Anwendung und Einbauort unter der Motorhaube
Riemen können je nach ihrer Motorraum-Funktion in verschiedene Kategorien unterteilt werden. Ältere oder weniger komplexe Motorkonstruktionen verwenden im Allgemeinen Keilriemen, um ein oder zwei Aggregate wie die Wasserpumpe, den Lüfter oder den Lichtmaschinengenerator anzutreiben. Sie kommen zudem bei einigen schweren Nutzfahrzeugen oder landwirtschaftlichen Maschinen zum Einsatz, die wiederholt mechanischen Stößen ausgesetzt sind. Der Standard für Schlangen-Zugsysteme sind Rippenriemen (PK-Riemen). Dadurch verringern sich der benötigte Platz und das Gewicht, da ein einziger Riemen mehrere Riemenscheiben antreiben kann – beispielsweise die Lichtmaschine, die Servolenkungspumpe, den Klimakompressor und die Kurbelwelle. Sie können auch in Kombination mit einer Riemenscheibe eingesetzt werden, die auf ihrer Rückseite eine Umlenkrolle besitzt.
Der Zahnriemen und die Riemenspannvorrichtung dienen dazu, die Ventilsteuerung von der Kurbelwelle anzutreiben, und befinden sich an der Vorderseite des Motors hinter einer Abdeckung.
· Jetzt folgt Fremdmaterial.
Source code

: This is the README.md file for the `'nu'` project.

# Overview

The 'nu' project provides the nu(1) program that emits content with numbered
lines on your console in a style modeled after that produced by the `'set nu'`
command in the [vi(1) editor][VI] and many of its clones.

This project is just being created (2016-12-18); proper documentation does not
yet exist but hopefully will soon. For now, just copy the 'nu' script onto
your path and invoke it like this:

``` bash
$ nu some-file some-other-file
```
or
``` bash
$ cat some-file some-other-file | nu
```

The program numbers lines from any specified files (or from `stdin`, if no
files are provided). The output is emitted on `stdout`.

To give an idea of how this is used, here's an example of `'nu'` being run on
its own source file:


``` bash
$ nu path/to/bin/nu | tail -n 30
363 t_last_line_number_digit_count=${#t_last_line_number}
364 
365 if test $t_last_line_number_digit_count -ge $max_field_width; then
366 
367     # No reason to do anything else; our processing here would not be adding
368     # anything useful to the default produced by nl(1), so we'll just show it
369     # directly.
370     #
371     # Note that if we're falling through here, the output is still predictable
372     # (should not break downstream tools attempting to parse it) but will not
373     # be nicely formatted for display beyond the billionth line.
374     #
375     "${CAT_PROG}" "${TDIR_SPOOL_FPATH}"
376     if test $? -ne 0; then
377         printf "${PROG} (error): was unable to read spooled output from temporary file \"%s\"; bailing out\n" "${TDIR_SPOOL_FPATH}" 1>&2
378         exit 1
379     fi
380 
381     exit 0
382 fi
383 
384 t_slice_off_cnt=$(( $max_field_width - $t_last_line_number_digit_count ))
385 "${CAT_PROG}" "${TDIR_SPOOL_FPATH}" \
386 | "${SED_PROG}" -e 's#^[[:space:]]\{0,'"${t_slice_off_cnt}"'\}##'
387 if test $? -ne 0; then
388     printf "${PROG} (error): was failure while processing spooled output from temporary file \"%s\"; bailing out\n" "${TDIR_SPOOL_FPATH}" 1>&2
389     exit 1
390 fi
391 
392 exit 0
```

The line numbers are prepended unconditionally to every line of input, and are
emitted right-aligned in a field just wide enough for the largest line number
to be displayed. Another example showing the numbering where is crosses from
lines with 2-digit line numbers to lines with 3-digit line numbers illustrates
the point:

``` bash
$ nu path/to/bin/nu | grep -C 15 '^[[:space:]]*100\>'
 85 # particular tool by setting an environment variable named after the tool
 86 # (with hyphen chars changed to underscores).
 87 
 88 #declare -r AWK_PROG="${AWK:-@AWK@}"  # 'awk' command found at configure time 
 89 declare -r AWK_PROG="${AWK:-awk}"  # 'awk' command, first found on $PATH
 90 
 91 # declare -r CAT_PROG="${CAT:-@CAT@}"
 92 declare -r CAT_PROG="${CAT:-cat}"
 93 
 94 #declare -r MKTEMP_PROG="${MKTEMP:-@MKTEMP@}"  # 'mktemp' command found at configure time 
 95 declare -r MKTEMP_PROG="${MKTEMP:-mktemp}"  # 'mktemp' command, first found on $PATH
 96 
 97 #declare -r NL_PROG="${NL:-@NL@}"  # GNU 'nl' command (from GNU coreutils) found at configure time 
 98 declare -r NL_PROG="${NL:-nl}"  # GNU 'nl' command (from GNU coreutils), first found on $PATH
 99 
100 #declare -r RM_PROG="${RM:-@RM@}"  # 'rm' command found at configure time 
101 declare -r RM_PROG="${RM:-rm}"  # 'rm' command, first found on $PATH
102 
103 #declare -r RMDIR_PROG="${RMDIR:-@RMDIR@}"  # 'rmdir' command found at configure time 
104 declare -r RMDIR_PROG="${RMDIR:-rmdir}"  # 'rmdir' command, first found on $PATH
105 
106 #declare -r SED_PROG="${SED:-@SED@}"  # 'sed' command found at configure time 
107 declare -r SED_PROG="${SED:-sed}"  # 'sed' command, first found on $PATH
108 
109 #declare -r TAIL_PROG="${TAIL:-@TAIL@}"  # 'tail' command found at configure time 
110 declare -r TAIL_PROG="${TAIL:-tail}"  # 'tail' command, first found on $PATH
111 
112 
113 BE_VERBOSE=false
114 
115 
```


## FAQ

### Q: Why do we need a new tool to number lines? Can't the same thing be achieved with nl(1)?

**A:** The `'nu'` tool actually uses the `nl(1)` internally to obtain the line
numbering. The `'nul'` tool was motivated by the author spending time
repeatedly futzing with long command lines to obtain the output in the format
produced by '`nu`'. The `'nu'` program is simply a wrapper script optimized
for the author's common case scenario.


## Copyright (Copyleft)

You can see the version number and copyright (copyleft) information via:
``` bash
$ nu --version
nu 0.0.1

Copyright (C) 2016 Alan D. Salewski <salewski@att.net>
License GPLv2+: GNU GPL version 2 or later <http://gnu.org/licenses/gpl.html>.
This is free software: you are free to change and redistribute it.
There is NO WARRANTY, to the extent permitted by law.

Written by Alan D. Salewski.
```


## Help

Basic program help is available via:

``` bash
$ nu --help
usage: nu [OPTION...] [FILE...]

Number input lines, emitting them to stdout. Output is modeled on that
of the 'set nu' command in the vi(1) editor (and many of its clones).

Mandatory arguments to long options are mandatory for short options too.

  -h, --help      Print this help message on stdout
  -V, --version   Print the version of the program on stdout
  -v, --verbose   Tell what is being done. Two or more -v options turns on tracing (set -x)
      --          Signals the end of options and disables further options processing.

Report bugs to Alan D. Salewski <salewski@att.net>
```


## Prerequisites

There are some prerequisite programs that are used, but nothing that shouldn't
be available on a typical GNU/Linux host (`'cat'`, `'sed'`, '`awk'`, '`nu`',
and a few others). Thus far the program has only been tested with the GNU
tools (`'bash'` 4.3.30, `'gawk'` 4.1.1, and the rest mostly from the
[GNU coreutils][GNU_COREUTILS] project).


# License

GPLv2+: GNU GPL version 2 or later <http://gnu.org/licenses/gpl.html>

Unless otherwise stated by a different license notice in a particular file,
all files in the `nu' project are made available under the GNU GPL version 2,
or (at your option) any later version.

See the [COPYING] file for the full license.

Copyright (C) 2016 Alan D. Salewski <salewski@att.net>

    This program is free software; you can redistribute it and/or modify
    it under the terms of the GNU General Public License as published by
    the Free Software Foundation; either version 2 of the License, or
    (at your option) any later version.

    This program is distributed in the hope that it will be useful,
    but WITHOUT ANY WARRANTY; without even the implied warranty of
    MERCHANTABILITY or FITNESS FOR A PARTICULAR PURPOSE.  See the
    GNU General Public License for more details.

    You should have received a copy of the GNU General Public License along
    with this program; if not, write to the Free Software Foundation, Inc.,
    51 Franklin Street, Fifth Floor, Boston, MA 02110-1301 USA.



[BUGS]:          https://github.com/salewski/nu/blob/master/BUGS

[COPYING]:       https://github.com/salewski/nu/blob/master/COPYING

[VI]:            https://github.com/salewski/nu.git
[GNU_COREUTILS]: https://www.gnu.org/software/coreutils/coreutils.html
Eine weitere kritische Komponente, die brechen kann, ist der Zahnriemen. Ein Zahnriemenbruch kann zu schweren Motorschäden führen, die ohne jegliche Vorwarnung eintreten können. Jeder unserer Zahnriemen weist bei Guanpin eine spezielle Markierung auf und wird farblich gekennzeichnet sowie individuell bedruckt, um Montageprobleme zu vermeiden.
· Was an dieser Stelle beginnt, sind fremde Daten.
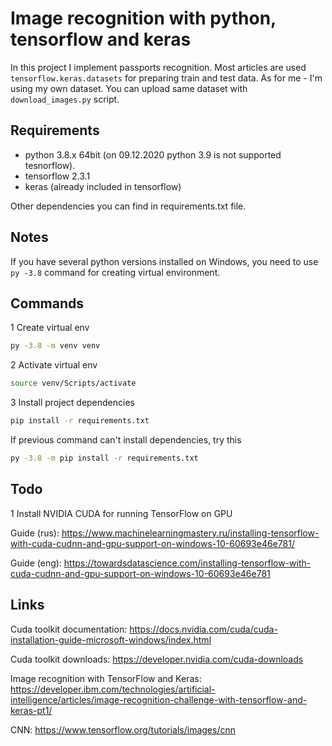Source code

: # Image recognition with python, tensorflow and keras
In this project I implement passports recognition. Most articles are used `tensorflow.keras.datasets` for preparing train and test data. As for me - I'm using my own dataset. You can upload same dataset with `download_images.py` script.

## Requirements
* python 3.8.x 64bit (on 09.12.2020 python 3.9 is not supported tesnorflow).
* tensorflow 2.3.1
* keras (already included in tensorflow)

Other dependencies you can find in requirements.txt file.

## Notes
If you have several python versions installed on Windows, you need to use `py -3.8` command for creating virtual environment.

## Commands
1 Create virtual env
``` bash
py -3.8 -m venv venv
```

2 Activate virtual env
``` bash
source venv/Scripts/activate
```

3 Install project dependencies
``` bash
pip install -r requirements.txt
```

If previous command can't install dependencies, try this
``` bash
py -3.8 -m pip install -r requirements.txt
```

## Todo
1 Install NVIDIA CUDA for running TensorFlow on GPU

Guide (rus): https://www.machinelearningmastery.ru/installing-tensorflow-with-cuda-cudnn-and-gpu-support-on-windows-10-60693e46e781/

Guide (eng): https://towardsdatascience.com/installing-tensorflow-with-cuda-cudnn-and-gpu-support-on-windows-10-60693e46e781


## Links
Cuda toolkit documentation: https://docs.nvidia.com/cuda/cuda-installation-guide-microsoft-windows/index.html

Cuda toolkit downloads: https://developer.nvidia.com/cuda-downloads

Image recognition with TensorFlow and Keras: https://developer.ibm.com/technologies/artificial-intelligence/articles/image-recognition-challenge-with-tensorflow-and-keras-pt1/

CNN: https://www.tensorflow.org/tutorials/images/cnn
Wartung, Lebensdauer und Austauschkriterien
Haltbarkeit und Austauschintervalle variieren stark. Keilriemen unterliegen einer höheren Zug- oder Biegebeanspruchung und werden im Allgemeinen für einen kürzeren Zeitraum eingesetzt. Sie müssen gestreckt werden und regelmäßig auf Anzeichen von Glanzbildung, Rissbildung und Dehnung überprüft werden. Üblicherweise erfolgt der Austausch basierend auf der Laufleistung oder dem Zustand.
Die Biegeermüdung pro Rippe ist geringer und die Betriebstemperatur niedriger, wodurch Rippenriemen eine längere Lebensdauer aufweisen. Im Laufe der Jahre verlängern sie sich jedoch und die Rippen verschleißen. Ein verschlissener Riemen kann quietschen, und es können Anzeichen von Rippenrissen auftreten.
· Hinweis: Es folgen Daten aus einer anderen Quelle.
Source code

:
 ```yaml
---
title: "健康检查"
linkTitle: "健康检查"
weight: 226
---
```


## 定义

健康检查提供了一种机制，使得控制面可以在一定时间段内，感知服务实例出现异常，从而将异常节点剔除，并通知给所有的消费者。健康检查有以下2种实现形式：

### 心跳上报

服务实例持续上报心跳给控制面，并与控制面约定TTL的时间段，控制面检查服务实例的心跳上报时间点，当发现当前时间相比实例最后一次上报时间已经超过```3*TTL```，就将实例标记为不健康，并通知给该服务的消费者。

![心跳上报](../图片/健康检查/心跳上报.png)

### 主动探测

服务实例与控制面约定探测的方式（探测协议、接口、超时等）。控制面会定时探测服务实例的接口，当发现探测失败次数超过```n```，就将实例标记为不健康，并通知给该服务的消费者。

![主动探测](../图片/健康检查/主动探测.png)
Zahnriemen sind die kritischsten Komponenten und müssen alle 96.000 bis 160.000 Kilometer oder gemäß den Empfehlungen des OEM ausgetauscht werden. Die Zugkordeln können äußerlich in gutem Zustand erscheinen, doch innen kann Verschleiß auftreten. Guanpin empfiehlt den Austausch des Zahnriemens zusammen mit den Spannrollen und Umlenkrollen, um die Zuverlässigkeit des Steuerzeitsystems beim nächsten Zahnriemenwechsel sicherzustellen.
Fazit
Um Riemenversagen zu vermeiden, empfiehlt Guanpin die Verwendung neuer Riemen sowie den Austausch weiterer Komponenten – darunter Spannrolle und Umlenkrollen – zu den vom Fahrzeughersteller empfohlenen Intervallen. So werden Risiken bei umfangreichen Reparaturen reduziert. Guanpin bietet hochpräzise Fertigung und hochwertige Compound-Materialien, wodurch Keilriemen, Hochleistungs-PK-Riemen und Präzisions-Zahnriemen zu führenden Ersatzteilen im Automobilsektor werden. Wir verkaufen nicht nur Teile – wir bauen Fahrpartnerschaften.